どんな立場のどんな人からどんな話を聞いたの?
聞き取り調査をするための基本的な訓練は受けたんだよね。
基本的な文献はどれくらい読んだの?
世界史や日本史の教科書くらいは通読したんだよね。〉(『誇りある沖縄へ』227~228ページ)
高校生が使った「真実」という言葉に反応して突っ込みを入れているのだが、40代後半でとうに「中堅」に達した大学教授の、この反応は何なのだろうか。先に述べた「大人の目」や「教育職」としての「配慮や余裕」などまるでなく、高校生を〈稚拙な詩〉で問いつめている。
社会学を専攻する大学教授から、直接そういう質問をぶつけられたら、たいていの高校生は答えに詰まってしまうだろう。高校生が沖縄戦について自分で調べたり話を聞いたにしても、それには自ずから限界がある。高校のカリキュラムにないのだから、聞き取り調査の基本訓練など受けているはずもない。基本的な文献がどの範囲を指しているか不明だが、それを読んでいる量も知れているだろう。世界史や日本史を選択しているとも限らない。
しかし、そんなことは最初から分かりきったことだ。未熟であることが分かっている高校生にこういう質問を投げつけて、〈本当は何も知らないのに〉〈世の中の雰囲気に皆がのまれてしまった〉ことを自覚させようとする前に、宮城は教育職にある者として、もう少し長い目で高校生たちの姿を見守れないのだろうか。
また、私が疑問なのは、9・29県民大会には、実行委員長を務めた仲里県議会議長(当時)や仲井真県知事をはじめ、各種団体代表や渡嘉敷島・座間味島の「集団自決」の生存者など多くの発言者があった。
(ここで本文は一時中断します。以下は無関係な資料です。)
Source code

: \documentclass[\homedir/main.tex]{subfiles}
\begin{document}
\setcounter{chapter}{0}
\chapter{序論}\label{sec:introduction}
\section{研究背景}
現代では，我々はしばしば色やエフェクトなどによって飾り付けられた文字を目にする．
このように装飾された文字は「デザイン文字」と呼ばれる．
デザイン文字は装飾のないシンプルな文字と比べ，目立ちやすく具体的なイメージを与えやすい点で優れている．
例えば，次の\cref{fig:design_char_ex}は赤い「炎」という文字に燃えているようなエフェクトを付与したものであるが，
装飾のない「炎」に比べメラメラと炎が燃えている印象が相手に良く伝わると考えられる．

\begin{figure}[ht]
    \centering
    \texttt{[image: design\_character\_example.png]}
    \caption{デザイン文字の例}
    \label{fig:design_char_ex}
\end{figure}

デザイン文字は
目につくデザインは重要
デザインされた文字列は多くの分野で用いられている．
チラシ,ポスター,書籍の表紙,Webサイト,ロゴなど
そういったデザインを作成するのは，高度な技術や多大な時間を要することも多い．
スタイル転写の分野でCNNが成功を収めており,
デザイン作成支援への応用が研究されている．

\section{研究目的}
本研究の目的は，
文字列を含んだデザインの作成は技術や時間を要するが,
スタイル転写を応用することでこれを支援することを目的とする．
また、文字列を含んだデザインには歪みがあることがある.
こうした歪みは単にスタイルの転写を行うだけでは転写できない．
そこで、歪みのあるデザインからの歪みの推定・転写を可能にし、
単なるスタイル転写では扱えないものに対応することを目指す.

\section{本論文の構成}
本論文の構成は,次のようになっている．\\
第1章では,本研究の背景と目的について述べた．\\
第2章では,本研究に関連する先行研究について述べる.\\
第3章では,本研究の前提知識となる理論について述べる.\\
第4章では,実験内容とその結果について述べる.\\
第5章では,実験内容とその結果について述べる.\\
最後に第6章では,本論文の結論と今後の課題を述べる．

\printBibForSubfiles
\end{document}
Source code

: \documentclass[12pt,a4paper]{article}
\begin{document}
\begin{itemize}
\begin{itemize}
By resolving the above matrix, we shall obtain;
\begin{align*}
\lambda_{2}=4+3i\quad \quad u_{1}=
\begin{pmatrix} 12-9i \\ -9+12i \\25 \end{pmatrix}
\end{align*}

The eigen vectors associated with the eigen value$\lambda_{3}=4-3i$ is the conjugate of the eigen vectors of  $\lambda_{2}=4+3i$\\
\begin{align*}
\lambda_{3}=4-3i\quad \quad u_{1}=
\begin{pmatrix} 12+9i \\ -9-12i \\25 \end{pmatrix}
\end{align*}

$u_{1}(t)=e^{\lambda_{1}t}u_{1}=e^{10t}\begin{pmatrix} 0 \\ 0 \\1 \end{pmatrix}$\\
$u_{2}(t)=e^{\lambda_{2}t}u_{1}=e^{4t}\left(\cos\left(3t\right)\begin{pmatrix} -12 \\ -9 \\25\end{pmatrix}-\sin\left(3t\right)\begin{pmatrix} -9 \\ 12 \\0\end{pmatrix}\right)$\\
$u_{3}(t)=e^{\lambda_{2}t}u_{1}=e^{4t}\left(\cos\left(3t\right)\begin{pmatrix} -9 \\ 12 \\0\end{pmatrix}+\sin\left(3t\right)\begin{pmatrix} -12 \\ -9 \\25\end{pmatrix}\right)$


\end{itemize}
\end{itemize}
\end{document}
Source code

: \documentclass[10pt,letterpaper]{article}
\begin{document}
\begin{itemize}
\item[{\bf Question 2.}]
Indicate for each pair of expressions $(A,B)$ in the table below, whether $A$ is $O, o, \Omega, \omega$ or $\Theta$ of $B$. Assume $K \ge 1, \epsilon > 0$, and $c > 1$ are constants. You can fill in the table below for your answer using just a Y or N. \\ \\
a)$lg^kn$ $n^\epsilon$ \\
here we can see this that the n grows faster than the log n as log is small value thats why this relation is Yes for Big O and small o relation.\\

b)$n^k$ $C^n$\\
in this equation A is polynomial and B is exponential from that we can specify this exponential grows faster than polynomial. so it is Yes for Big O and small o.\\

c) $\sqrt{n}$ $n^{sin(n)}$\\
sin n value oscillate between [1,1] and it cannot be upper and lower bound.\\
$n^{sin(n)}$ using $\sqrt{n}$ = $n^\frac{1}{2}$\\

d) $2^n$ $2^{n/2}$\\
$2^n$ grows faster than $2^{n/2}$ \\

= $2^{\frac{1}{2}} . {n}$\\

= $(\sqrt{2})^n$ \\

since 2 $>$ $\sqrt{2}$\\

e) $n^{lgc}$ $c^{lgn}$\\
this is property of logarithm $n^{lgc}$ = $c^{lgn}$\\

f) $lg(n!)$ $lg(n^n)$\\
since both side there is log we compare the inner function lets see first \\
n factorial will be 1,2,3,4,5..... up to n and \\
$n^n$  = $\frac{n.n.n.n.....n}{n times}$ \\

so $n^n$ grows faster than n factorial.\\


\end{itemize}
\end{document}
それらの発言者でなく、なぜ高校生たちがことさら注目されるのだろうか。宮城だけではない。小林よしのりや秦郁彦にしてもそうだ。そこにはいくつか理由があるだろう。
一つには、仲里議長や仲井真知事を批判すると、9・29県民大会が保革の枠を超えて全県民的な取り組みとして実現されたことが鮮明になってしまうからだ。そんなことは新聞やテレビの報道で知れ渡っていると思うのだが、沖縄が「左翼」に占拠された「全体主義の島」であることを強調したい者には、9・29県民大会も左翼の集会として描き出したいのだろう。だから仲里議長や仲井真知事だけでなく、県民大会の多様性を示す他の発言者も取り上げられず、様々な立場の人が集まった県民大会の実際の様子は無視されるのだ。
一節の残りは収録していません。